PROMPT: What you should end up with is an exact copy of the lines from the one holding "v \in H^k(\Omega)." through the last line of the entries below, both included, and nothing else; leave every picture out.

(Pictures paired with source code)
*** Begin section ***
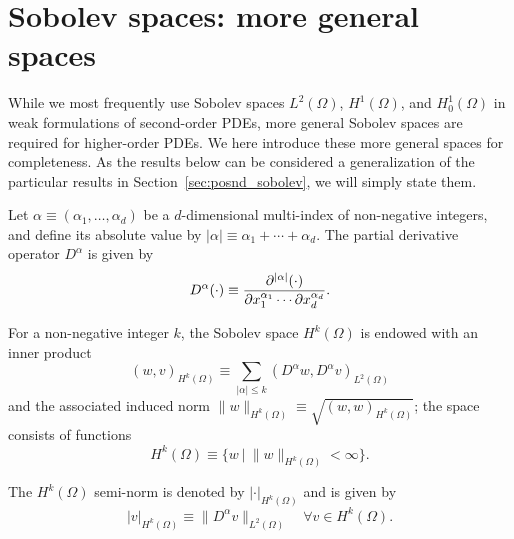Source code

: \section{Sobolev spaces: more general spaces}
While we most frequently use Sobolev spaces $L^2(\Omega)$, $H^1(\Omega)$, and $H^1_0(\Omega)$ in weak formulations of second-order PDEs, more general Sobolev spaces are required for higher-order PDEs.  We here introduce these more general spaces for completeness.  As the results below can be considered a generalization of the particular results in Section~\ref{sec:posnd_sobolev}, we will simply state them.
\begin{definition}
  Let $\alpha \equiv (\alpha_1, \dots, \alpha_d)$ be a $d$-dimensional multi-index of non-negative integers, and define its absolute value by $|\alpha| \equiv \alpha_1 + \cdots + \alpha_d$. The partial derivative operator $D^\alpha$ is given by 
  \begin{equation*}
    D^\alpha (\cdot)  \equiv \frac{\partial ^{|\alpha|} (\cdot)}{\partial x_1^{\alpha_1}  \cdots \partial x_d^{\alpha_d}}.
  \end{equation*}
\end{definition}
\begin{definition}
  For a non-negative integer $k$, the Sobolev space $H^k(\Omega)$ is endowed with an inner product
  \begin{equation*}
    (w,v)_{H^k(\Omega)} \equiv \sum_{|\alpha| \leq k} (D^\alpha w, D^\alpha v)_{L^2(\Omega)}
  \end{equation*}
  and the associated induced norm $\| w \|_{H^k(\Omega)} \equiv \sqrt{(w,w)_{H^k(\Omega)}}$; the space consists of functions
  \begin{equation*}
    H^k(\Omega) \equiv \{ w \ | \ \| w \|_{H^k(\Omega)} < \infty \}.
  \end{equation*}
\end{definition} 
\begin{definition}
  The $H^k(\Omega)$ semi-norm is denoted by $| \cdot |_{H^k(\Omega)}$ and is given by
  \begin{equation*}
    | v |_{H^k(\Omega)} \equiv \| D^\alpha v \|_{L^2(\Omega)} \quad \forall v \in H^k(\Omega).
  \end{equation*}  
\end{definition}
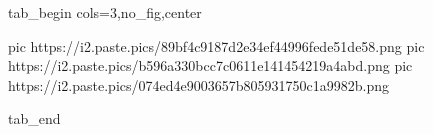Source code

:  
 
 
 
 


\ifcmt
  tab_begin cols=3,no_fig,center

     pic https://i2.paste.pics/89bf4c9187d2e34ef44996fede51de58.png
		 pic https://i2.paste.pics/b596a330bcc7c0611e141454219a4abd.png
		 pic https://i2.paste.pics/074ed4e9003657b805931750c1a9982b.png

  tab_end
\fi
*** End section ***
TASK SOLUTION:
    | v |_{H^k(\Omega)} \equiv \| D^\alpha v \|_{L^2(\Omega)} \quad \forall v \in H^k(\Omega).
  \end{equation*}  
\end{definition}
Source code

:  
 
 
 
 


\ifcmt
  tab_begin cols=3,no_fig,center

     pic https://i2.paste.pics/89bf4c9187d2e34ef44996fede51de58.png
		 pic https://i2.paste.pics/b596a330bcc7c0611e141454219a4abd.png
		 pic https://i2.paste.pics/074ed4e9003657b805931750c1a9982b.png

  tab_end
\fi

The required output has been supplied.